**Work instructions**
Wherever the listing has a line with the string "JSON", copy that line out.

━━━━

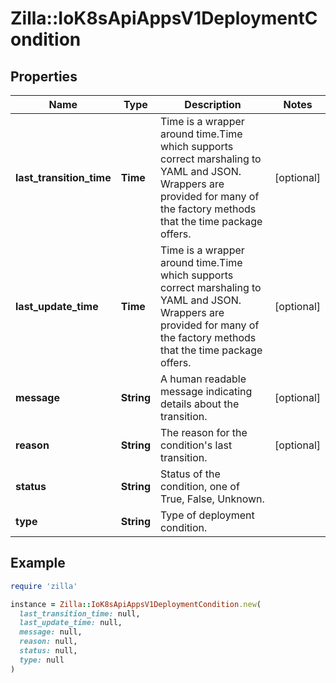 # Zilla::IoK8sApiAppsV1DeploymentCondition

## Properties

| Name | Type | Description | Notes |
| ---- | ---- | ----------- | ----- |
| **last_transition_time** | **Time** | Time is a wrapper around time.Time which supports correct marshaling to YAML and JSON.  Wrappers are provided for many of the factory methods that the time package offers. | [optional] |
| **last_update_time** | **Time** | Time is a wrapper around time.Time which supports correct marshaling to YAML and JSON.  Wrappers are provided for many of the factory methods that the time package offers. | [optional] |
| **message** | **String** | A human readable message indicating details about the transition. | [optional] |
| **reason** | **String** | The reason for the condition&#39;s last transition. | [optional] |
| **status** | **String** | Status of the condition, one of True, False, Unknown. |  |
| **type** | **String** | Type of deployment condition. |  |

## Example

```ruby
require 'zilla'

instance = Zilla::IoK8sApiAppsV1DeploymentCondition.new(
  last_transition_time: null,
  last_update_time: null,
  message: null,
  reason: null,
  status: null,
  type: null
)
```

━━━━

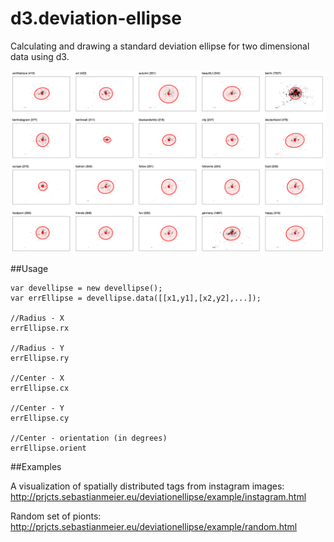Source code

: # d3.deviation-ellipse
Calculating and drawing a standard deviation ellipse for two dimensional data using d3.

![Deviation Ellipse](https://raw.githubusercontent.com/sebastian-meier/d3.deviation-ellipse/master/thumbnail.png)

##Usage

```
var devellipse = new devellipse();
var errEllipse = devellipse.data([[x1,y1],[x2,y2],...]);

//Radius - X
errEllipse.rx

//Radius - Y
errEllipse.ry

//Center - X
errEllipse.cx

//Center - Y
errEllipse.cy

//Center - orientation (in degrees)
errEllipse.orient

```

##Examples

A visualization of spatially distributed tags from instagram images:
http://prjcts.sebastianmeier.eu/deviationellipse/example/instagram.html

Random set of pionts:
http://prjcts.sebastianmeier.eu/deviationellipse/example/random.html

━━━━

**Exercise output**
| **last_transition_time** | **Time** | Time is a wrapper around time.Time which supports correct marshaling to YAML and JSON.  Wrappers are provided for many of the factory methods that the time package offers. | [optional] |
| **last_update_time** | **Time** | Time is a wrapper around time.Time which supports correct marshaling to YAML and JSON.  Wrappers are provided for many of the factory methods that the time package offers. | [optional] |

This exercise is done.